If a supplement looks too good to be true, it probably is. It's essential to make sure that the recommended dosage is backed by science and that the product has been reviewed by reliable sources. The National Center for Complementary and Integrative Health (NCCIH) cautions that excessive consumption of kava has been linked to heart issues and eye irritation. When it comes to supplements, it can be difficult to differentiate between fact and fiction.

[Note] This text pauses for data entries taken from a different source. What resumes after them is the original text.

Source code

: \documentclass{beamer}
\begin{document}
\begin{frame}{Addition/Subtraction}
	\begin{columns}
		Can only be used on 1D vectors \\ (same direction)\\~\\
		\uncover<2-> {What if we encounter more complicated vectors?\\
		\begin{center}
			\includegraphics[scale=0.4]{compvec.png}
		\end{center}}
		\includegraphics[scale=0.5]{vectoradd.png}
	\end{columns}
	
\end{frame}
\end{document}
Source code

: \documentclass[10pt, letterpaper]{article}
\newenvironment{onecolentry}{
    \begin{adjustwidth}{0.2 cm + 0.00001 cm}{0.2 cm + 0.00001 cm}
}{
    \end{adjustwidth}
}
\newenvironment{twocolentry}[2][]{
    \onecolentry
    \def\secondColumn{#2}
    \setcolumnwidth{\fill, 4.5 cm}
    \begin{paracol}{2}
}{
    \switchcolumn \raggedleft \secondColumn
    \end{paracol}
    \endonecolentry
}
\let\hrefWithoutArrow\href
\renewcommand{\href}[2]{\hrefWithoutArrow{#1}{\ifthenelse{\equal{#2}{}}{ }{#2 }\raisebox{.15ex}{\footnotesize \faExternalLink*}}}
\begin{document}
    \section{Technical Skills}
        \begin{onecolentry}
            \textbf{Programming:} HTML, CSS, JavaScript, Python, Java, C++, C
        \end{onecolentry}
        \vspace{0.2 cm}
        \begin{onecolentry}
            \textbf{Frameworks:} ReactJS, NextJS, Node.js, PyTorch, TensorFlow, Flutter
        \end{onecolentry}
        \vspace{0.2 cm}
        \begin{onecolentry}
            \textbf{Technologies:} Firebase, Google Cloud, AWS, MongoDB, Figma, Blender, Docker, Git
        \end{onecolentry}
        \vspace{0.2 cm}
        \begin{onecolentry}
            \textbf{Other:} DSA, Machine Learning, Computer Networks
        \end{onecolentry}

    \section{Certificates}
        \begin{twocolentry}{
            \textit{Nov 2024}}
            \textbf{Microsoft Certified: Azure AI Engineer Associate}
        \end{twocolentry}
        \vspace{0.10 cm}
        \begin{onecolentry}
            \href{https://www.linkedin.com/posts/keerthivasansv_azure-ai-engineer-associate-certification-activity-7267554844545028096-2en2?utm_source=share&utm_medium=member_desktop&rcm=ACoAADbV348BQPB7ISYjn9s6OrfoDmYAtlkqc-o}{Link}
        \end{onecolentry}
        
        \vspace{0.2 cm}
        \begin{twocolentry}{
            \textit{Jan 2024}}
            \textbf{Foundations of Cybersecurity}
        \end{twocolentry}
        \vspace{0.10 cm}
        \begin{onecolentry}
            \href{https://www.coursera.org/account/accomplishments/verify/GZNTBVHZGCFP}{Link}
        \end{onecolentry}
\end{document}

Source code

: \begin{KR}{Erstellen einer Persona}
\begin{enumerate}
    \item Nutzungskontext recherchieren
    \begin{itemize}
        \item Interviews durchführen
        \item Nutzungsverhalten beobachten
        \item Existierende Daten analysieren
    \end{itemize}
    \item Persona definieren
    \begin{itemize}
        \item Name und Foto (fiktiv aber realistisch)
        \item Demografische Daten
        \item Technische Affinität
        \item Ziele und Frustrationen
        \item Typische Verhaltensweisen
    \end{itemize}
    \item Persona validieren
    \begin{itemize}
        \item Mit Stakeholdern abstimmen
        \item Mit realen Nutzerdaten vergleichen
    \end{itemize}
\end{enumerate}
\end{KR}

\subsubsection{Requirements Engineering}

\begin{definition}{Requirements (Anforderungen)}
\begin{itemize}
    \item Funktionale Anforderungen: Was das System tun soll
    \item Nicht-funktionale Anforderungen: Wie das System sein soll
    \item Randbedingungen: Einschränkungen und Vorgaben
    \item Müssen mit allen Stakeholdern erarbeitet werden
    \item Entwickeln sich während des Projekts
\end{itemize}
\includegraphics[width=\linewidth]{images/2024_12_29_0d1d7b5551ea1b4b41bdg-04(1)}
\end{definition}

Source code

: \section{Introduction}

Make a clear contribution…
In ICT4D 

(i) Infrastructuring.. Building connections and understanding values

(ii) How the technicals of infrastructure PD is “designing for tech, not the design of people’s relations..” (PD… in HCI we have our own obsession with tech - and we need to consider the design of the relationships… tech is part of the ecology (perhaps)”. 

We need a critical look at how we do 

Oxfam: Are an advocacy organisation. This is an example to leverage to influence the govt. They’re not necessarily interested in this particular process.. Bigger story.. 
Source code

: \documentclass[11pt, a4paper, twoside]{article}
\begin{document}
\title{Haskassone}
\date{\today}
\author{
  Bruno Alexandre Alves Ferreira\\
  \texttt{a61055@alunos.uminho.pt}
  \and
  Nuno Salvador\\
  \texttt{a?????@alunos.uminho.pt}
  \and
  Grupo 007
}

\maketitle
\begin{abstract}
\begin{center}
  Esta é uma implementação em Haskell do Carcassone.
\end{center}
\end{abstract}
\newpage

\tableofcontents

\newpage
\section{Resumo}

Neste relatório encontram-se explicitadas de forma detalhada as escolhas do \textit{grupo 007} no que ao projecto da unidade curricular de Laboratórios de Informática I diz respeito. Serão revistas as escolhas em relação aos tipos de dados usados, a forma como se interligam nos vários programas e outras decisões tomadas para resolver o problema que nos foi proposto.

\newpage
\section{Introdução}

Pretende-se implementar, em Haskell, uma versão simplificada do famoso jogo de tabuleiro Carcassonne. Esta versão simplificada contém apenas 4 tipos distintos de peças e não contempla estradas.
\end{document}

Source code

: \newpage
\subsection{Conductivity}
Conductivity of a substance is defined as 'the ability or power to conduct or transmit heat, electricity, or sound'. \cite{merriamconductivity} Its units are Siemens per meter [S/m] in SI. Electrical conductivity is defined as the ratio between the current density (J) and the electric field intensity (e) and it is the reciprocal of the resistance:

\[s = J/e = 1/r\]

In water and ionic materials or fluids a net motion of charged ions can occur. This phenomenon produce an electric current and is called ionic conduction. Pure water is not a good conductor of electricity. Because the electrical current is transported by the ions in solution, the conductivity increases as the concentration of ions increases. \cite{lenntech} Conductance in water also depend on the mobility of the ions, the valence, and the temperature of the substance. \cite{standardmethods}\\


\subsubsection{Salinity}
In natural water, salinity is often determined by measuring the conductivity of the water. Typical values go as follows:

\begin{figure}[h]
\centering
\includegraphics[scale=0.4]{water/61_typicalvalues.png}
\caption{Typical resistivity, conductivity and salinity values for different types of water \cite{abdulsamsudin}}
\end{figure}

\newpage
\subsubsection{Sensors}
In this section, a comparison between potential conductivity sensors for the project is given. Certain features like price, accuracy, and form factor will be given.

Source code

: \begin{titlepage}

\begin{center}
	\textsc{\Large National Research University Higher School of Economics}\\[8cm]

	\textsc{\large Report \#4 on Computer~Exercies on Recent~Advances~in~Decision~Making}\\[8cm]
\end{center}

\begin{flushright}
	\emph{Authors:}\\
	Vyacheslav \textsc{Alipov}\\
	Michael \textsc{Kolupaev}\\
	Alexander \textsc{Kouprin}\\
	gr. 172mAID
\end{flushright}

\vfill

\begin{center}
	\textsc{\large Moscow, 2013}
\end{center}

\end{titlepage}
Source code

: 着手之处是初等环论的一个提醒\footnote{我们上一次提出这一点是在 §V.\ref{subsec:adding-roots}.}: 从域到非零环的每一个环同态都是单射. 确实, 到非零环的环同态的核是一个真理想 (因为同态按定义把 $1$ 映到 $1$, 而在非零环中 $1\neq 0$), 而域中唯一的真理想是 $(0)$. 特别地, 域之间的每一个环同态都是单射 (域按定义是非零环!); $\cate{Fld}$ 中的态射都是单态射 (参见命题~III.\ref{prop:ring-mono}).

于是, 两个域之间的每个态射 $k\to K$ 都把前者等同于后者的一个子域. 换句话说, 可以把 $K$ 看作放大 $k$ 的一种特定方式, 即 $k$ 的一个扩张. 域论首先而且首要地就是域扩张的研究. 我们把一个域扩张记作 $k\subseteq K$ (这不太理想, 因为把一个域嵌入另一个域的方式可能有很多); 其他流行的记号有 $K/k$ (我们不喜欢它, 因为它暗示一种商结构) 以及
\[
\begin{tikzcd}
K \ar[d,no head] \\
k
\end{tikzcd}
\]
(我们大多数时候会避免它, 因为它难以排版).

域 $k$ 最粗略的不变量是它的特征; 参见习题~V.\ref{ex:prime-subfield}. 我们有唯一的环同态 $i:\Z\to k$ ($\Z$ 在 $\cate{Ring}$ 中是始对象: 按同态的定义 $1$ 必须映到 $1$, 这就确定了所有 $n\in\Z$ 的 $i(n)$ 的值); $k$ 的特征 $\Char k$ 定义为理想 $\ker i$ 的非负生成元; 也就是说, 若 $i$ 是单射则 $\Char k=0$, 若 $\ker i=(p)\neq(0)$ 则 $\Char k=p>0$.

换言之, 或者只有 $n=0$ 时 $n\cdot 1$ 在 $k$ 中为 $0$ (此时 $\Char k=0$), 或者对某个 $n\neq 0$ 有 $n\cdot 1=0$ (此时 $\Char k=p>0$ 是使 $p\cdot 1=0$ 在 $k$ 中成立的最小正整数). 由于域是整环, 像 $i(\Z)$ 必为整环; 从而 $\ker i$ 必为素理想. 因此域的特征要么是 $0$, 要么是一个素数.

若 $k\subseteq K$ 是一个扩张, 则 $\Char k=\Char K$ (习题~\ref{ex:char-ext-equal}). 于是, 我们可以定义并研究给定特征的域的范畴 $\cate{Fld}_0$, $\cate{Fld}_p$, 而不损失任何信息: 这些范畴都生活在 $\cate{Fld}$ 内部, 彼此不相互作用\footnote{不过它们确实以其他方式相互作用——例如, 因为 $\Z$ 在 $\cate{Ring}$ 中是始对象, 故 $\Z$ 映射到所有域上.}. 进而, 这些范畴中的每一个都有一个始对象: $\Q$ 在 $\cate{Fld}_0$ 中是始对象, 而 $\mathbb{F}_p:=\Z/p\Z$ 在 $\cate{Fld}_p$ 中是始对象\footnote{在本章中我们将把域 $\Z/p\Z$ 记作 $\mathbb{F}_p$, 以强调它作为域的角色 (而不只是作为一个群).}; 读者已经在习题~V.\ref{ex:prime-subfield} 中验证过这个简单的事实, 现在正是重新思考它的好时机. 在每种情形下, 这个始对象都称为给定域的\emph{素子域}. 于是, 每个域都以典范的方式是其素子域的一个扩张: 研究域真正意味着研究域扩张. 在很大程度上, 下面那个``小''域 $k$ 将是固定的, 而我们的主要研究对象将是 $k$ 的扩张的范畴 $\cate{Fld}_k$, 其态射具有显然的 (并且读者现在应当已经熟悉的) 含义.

Memorial Sloan Kettering's herbal policy does not approve the use of supplements for hospitalized patients. A study published in the journal Nature Medicine found that a combination of vitamin D and omega-3 fatty acids, as well as vitamin D supplements alone, decreased the incidence of autoimmune diseases such as psoriasis and rheumatoid arthritis. However, approval from either organization does not necessarily indicate the effectiveness of a dietary supplement. The U. S.
Food and Drug Administration (FDA) does not regulate dietary supplements as drugs, so there is no assurance of safety or efficacy. Vitamin D is essential for calcium absorption and maintaining bone health, according to the National Institutes of Health (NIH). While supplement trends come and go, here are seven supplements that have traditionally been popular, and in all cases, experts recommend taking them with caution. Consumers can use the FDA's Dietary Supplement Ingredient Database to search for ingredients used in products marketed as dietary supplements and find out what the FDA has said about them. Of the supplements that aren't derived from vitamins and minerals, fish oil has the most scientific evidence to support its use.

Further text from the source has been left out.